Task data
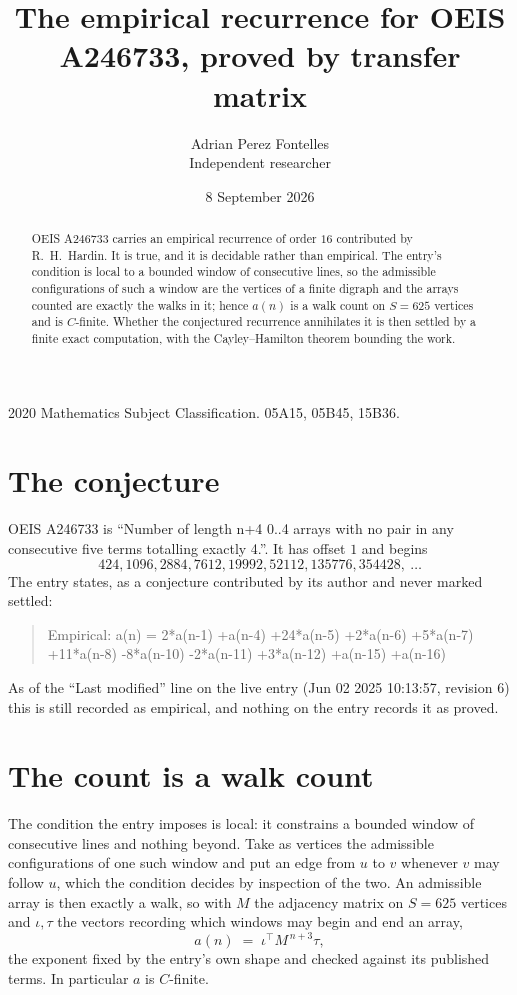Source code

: \documentclass[11pt,a4paper]{article}
\title{The empirical recurrence for OEIS A246733, proved by transfer matrix}
\author{Adrian Perez Fontelles\\ \small Independent researcher}
\date{8 September 2026}
\theoremstyle{plain}
\theoremstyle{definition}
\begin{document}
\maketitle

\begin{abstract}
OEIS A246733 carries an empirical recurrence of order $16$ contributed by R.~H.~Hardin. It is
true, and it is decidable rather than empirical. The entry's condition is local to a bounded window of consecutive lines, so
the admissible configurations of such a window are the vertices of a finite digraph and the
arrays counted are exactly the walks in it; hence $a(n)$ is a walk count on $S=625$ vertices
and is $C$-finite. Whether the conjectured recurrence annihilates it is then settled by a
finite exact computation, with the Cayley--Hamilton theorem bounding the work.
\end{abstract}

\noindent\small 2020 Mathematics Subject Classification. 05A15, 05B45, 15B36.\normalsize

\section{The conjecture}

OEIS A246733 is ``Number of length n+4 0..4 arrays with no pair in any consecutive five terms totalling exactly 4.''. It has offset $1$ and begins
\[
424, 1096, 2884, 7612, 19992, 52112, 135776, 354428,\ \dots
\]
The entry states, as a conjecture contributed by its author and never marked settled:
\begin{quote}
Empirical: a(n) = 2*a(n-1) +a(n-4) +24*a(n-5) +2*a(n-6) +5*a(n-7) +11*a(n-8) -8*a(n-10) -2*a(n-11) +3*a(n-12) +a(n-15) +a(n-16)
\end{quote}
As of the ``Last modified'' line on the live entry (Jun 02 2025 10:13:57, revision 6) this is still
recorded as empirical, and nothing on the entry records it as proved.

\section{The count is a walk count}

The condition the entry imposes is local: it constrains a bounded window of consecutive lines and nothing beyond. Take as
vertices the admissible configurations of one such window and put an edge from $u$ to $v$
whenever $v$ may follow $u$, which the condition decides by inspection of the two. An
admissible array is then exactly a walk, so with $M$ the adjacency matrix on $S=625$ vertices
and $\iota,\tau$ the vectors recording which windows may begin and end an array,
\[
a(n)\;=\;\iota^{\!\top}M^{\,n+3}\tau ,
\]
the exponent fixed by the entry's own shape and checked against its published terms. In
particular $a$ is $C$-finite.
\end{document}
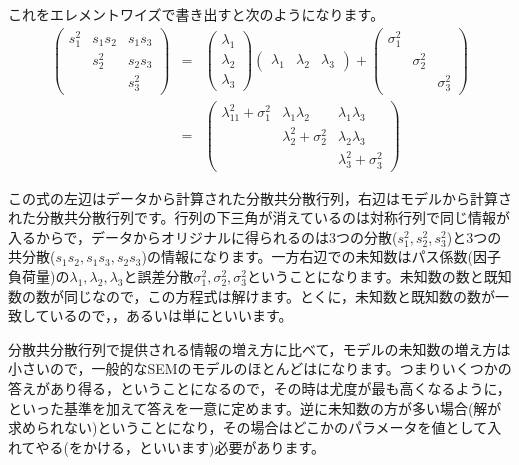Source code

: \documentclass{ltjsbook}
\begin{document}
これをエレメントワイズで書き出すと次のようになります。
\begin{eqnarray*}
	\begin{pmatrix} s_1^2 & s_1s_2 & s_1s_3 \\
                      & s_2^2  & s_2s_3 \\
                      &        & s_3^2\end{pmatrix}
	&=& \begin{pmatrix} \lambda_1\\ \lambda_2 \\ \lambda_3 \end{pmatrix}\begin{pmatrix} \lambda_1 & \lambda_2 & \lambda_3 \end{pmatrix} + \begin{pmatrix} \sigma_1^2 & & \\ & \sigma_2^2 & \\ & & \sigma_3^2 \end{pmatrix} \\
	&=& \begin{pmatrix} \lambda_11^2 + \sigma_1^2 & \lambda_1\lambda_2       & \lambda_1 \lambda_3      \\
                                          & \lambda_2^2 + \sigma_2^2 & \lambda_2 \lambda_3      \\
                                          &                          & \lambda_3^2 + \sigma_3^2\end{pmatrix}
\end{eqnarray*}

この式の左辺はデータから計算された分散共分散行列，右辺はモデルから計算された分散共分散行列です。行列の下三角が消えているのは対称行列で同じ情報が入るからで，データからオリジナルに得られるのは3つの分散($s_1^2,s_2^2,s_3^2$)と3つの共分散($s_1s_2,s_1s_3,s_2s_3$)の情報になります。一方右辺での未知数はパス係数(因子負荷量)の$\lambda_1,\lambda_2,\lambda_3$と誤差分散$\sigma_1^2,\sigma_2^2,\sigma_3^2$ということになります。未知数の数と既知数の数が同じなので，この方程式は解けます。とくに，未知数と既知数の数が一致しているので，，あるいは単にといいます。

分散共分散行列で提供される情報の増え方に比べて，モデルの未知数の増え方は小さいので，一般的なSEMのモデルのほとんどはになります。つまりいくつかの答えがあり得る，ということになるので，その時は尤度が最も高くなるように，といった基準を加えて答えを一意に定めます。逆に未知数の方が多い場合(解が求められない)ということになり，その場合はどこかのパラメータを値として入れてやる(をかける，といいます)必要があります。
\end{document}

Requirement
Filter this listing and copy only the lines holding the word "theoremstyle".

Finished task
\theoremstyle{plain}
\theoremstyle{definition}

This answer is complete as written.